R/deficit_power.R
In singcar: Comparing Single Cases to Small Samples

Documented in BTD_cov_power BTD_power TD_power

#' Power calculator for TD
#'
#' Calculates exact power given sample size or sample size given power, using
#' analytical methods for the frequentist test of deficit for a specified case
#' score and mean and standard deviation for the control sample. The mean and
#' standard deviation defaults to 0 and 1, so if no other values are given the
#' case score is interpreted as deviation from the mean in standard deviations.
#'
#' @param case A single value from the expected case observation.
#' @param mean The expected mean of the control sample.
#' @param sd The expected standard deviation of the control sample.
#' @param sample_size The size of the control sample, vary this parameter to see
#'   how the sample size affects power. One of sample size or power must be
#'   specified, not both.
#' @param power A single value between 0 and 1 specifying desired power for
#'   calculating necessary sample size. One of sample size or power must be
#'   specified, not both.
#' @param alternative The alternative hypothesis. A string of either "less" (default),
#'   "greater" or "two.sided".
#' @param alpha The specified Type I error rate. This can also be varied, with
#'   effects on power.
#' @param spec A single value between 0 and 1. If desired power is given as
#'   input the function will utilise a search algorithm to find the sample size
#'   needed to reach the desired power. However, if the power specified is
#'   greater than what is actually possible to achieve the algorithm could
#'   search forever. Hence, when power does not increase substantially for
#'   any additional participant in the sample, the algorithm stops.
#'   By default the algorithm stops when power does not increase more
#'   than 0.5\% for any added participant, but by varying \code{spec},
#'   this specificity can be changed.
#'
#' @return Either a single value of the exact power, if sample size is given. Or
#'   a dataframe consisting of both the sample size and the exact power such
#'   size would yield.
#' @export
#'
#' @examples
#' TD_power(case = -2, mean = 0, sd = 1, sample_size = 20)
#' TD_power(case = -2, mean = 0, sd = 1, power = 0.8)

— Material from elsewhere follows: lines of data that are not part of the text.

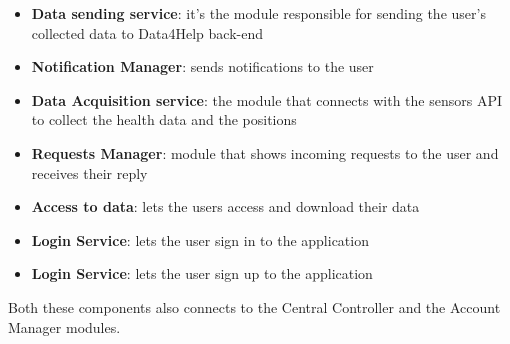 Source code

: \begin{itemize}
    \item \textbf{Data sending service}: it's the module responsible for sending the user's collected data to Data4Help back-end
    \item \textbf{Notification Manager}: sends notifications to the user
    \item \textbf{Data Acquisition service}: the module that connects with the sensors API to collect the health data and the positions
    \item \textbf{Requests Manager}: module that shows incoming requests to the user and receives their reply  
    \item \textbf{Access to data}: lets the users access and download their data
    \item \textbf{Login Service}: lets the user sign in to the application
    \item \textbf{Login Service}: lets the user sign up to the application
\end{itemize}
Both these components also connects to the Central Controller and the Account Manager modules.

\clearpage

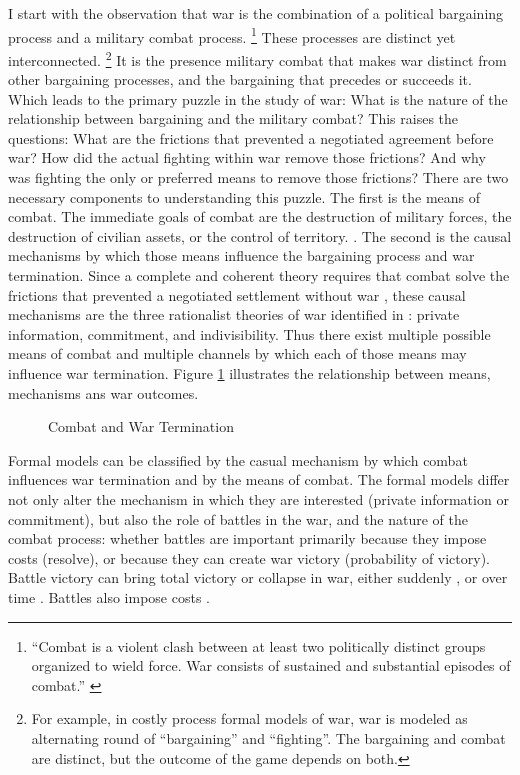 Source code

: I start with the observation that war is the combination of a political bargaining process and a military combat process. %
\footnote{%
  ``Combat is a violent clash between at least two politically
  distinct groups organized to wield force. War consists of sustained
  and substantial episodes of combat.'' \parencite{Reiter2003} %
} %
These processes are distinct yet interconnected.%
\footnote{%
  For example, in costly process formal models of war, war is modeled
  as alternating round of ``bargaining'' and ``fighting''. %
  The bargaining and combat are distinct, but the outcome of the game
  depends on both. %
} %
It is the presence military combat that makes war distinct from other bargaining processes, and the bargaining that precedes or succeeds it. %
Which leads to the primary puzzle in the study of war: What is the nature of the relationship between bargaining and the military combat?
This raises the questions:
What are the frictions that prevented a negotiated agreement before war?
How did the actual fighting within war remove those frictions?
And why was fighting the only or preferred means to remove those frictions?
There are two necessary components to understanding this puzzle. %
The first is the means of combat. %
The immediate goals of combat are the destruction of military forces, the destruction of civilian assets, or the control of territory.
\parencite[30]{Reiter2003}. %
The second is the causal mechanisms by which those means influence the bargaining process and war termination. %
Since a complete and coherent theory requires that combat solve the frictions that prevented a negotiated settlement without war \parencite{LeventogluSlantchev2007}, these causal mechanisms are the three rationalist theories of war identified in \textcite{Fearon1995}: private information, commitment, and indivisibility. %
Thus there exist multiple possible means of combat and multiple channels by which each of those means may influence war termination.
Figure \ref{bonds_battles:fig:combat-causal-diagram} illustrates the relationship between means, mechanisms ans war outcomes.

\begin{figure}[htpb]
  \centering
  
  \caption{Combat and War Termination}
  \label{bonds_battles:fig:combat-causal-diagram}
\end{figure}

Formal models can be classified by the casual mechanism by which combat influences war termination and by the means of combat. %
The formal models differ not only alter the mechanism in which they are interested (private information or commitment), but also the role of battles in the war, and the nature of the combat process: whether battles are important primarily because they impose costs (resolve), or because they can create war victory (probability of victory). %
Battle victory can bring total victory or collapse in war, either suddenly \parencites{Powell2004}{Wagner2000}{LeventogluSlantchev2007}, or over time \parencites{Slantchev2003}{SmithStam2004}.
Battles also impose costs \parencites{FilsonWerner2002}{Powell2004}{LeventogluSlantchev2007}. %

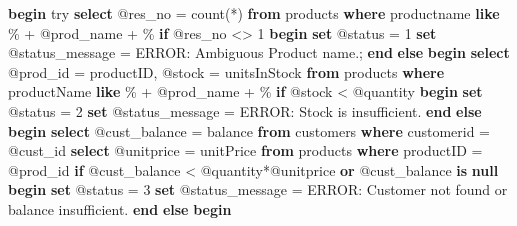 \documentclass[
  magyar,
]{article}
\newenvironment{Shaded}{}{}
\newcommand{\ControlFlowTok}[1]{\textcolor[rgb]{0.00,0.44,0.13}{\textbf{#1}}}
\newcommand{\DecValTok}[1]{\textcolor[rgb]{0.25,0.63,0.44}{#1}}
\newcommand{\FunctionTok}[1]{\textcolor[rgb]{0.02,0.16,0.49}{#1}}
\newcommand{\KeywordTok}[1]{\textcolor[rgb]{0.00,0.44,0.13}{\textbf{#1}}}
\newcommand{\NormalTok}[1]{#1}
\newcommand{\OperatorTok}[1]{\textcolor[rgb]{0.40,0.40,0.40}{#1}}
\newcommand{\StringTok}[1]{\textcolor[rgb]{0.25,0.44,0.63}{#1}}
\begin{document}
\begin{Shaded}
\begin{Highlighting}[]
\ControlFlowTok{begin}\NormalTok{ try}
  \KeywordTok{select}\NormalTok{ @res\_no }\OperatorTok{=} \FunctionTok{count}\NormalTok{(}\OperatorTok{*}\NormalTok{) }\KeywordTok{from}\NormalTok{ products }\KeywordTok{where}\NormalTok{ productname }\KeywordTok{like} \StringTok{\textquotesingle{}\%\textquotesingle{}} \OperatorTok{+}\NormalTok{ @prod\_name }\OperatorTok{+} \StringTok{\textquotesingle{}\%\textquotesingle{}}
  \ControlFlowTok{if}\NormalTok{ @res\_no }\OperatorTok{\textless{}\textgreater{}} \DecValTok{1} \ControlFlowTok{begin}
      \KeywordTok{set}\NormalTok{ @status }\OperatorTok{=} \DecValTok{1}
      \KeywordTok{set}\NormalTok{ @status\_message }\OperatorTok{=} \StringTok{\textquotesingle{}ERROR: Ambiguous Product name.\textquotesingle{}}\NormalTok{;}
  \ControlFlowTok{end} \ControlFlowTok{else} \ControlFlowTok{begin}
      \KeywordTok{select}\NormalTok{ @prod\_id }\OperatorTok{=}\NormalTok{ productID, @stock }\OperatorTok{=}\NormalTok{ unitsInStock }\KeywordTok{from}\NormalTok{ products }\KeywordTok{where}
\NormalTok{productName }\KeywordTok{like} \StringTok{\textquotesingle{}\%\textquotesingle{}} \OperatorTok{+}\NormalTok{ @prod\_name }\OperatorTok{+} \StringTok{\textquotesingle{}\%\textquotesingle{}}
      \ControlFlowTok{if}\NormalTok{ @stock }\OperatorTok{\textless{}}\NormalTok{ @quantity }\ControlFlowTok{begin}
          \KeywordTok{set}\NormalTok{ @status }\OperatorTok{=} \DecValTok{2}
          \KeywordTok{set}\NormalTok{ @status\_message }\OperatorTok{=} \StringTok{\textquotesingle{}ERROR: Stock is insufficient.\textquotesingle{}}
      \ControlFlowTok{end} \ControlFlowTok{else} \ControlFlowTok{begin}
          \KeywordTok{select}\NormalTok{ @cust\_balance }\OperatorTok{=}\NormalTok{ balance }\KeywordTok{from}\NormalTok{ customers }\KeywordTok{where}\NormalTok{ customerid }\OperatorTok{=}\NormalTok{ @cust\_id}
          \KeywordTok{select}\NormalTok{ @unitprice }\OperatorTok{=}\NormalTok{ unitPrice }\KeywordTok{from}\NormalTok{ products }\KeywordTok{where}\NormalTok{ productID }\OperatorTok{=}\NormalTok{ @prod\_id}
          \ControlFlowTok{if}\NormalTok{ @cust\_balance }\OperatorTok{\textless{}}\NormalTok{ @quantity}\OperatorTok{*}\NormalTok{@unitprice }\KeywordTok{or}\NormalTok{ @cust\_balance }\KeywordTok{is} \KeywordTok{null}
          \ControlFlowTok{begin}
              \KeywordTok{set}\NormalTok{ @status }\OperatorTok{=} \DecValTok{3}
              \KeywordTok{set}\NormalTok{ @status\_message }\OperatorTok{=} \StringTok{\textquotesingle{}ERROR: Customer not found or balance insufficient.\textquotesingle{}}
          \ControlFlowTok{end} \ControlFlowTok{else} \ControlFlowTok{begin}

\end{Highlighting}
\end{Shaded}
\end{document}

TD_power <- function(case, mean = 0, sd = 1,
                     sample_size = NULL,
                     power = NULL,
                     alternative = c("less", "greater", "two.sided"),
                     alpha = 0.05, spec = 0.005) {

  ###
  # Set up error messages
  ###

  if (!is.null(sample_size) & !is.null(power)) stop("Must supply only one of sample size or desired power")
  if (is.null(sample_size) & is.null(power)) stop("Must supply either sample size or desired power")
  if (!is.null(power)) if (power > 1 | power < 0) stop("Desired power must be between 0 and 1")
  if (!is.null(sample_size)) if (sample_size < 2) stop("Sample size must be greater than 1")
  if (alpha < 0 | alpha > 1) stop("Type I error rate must be between 0 and 1")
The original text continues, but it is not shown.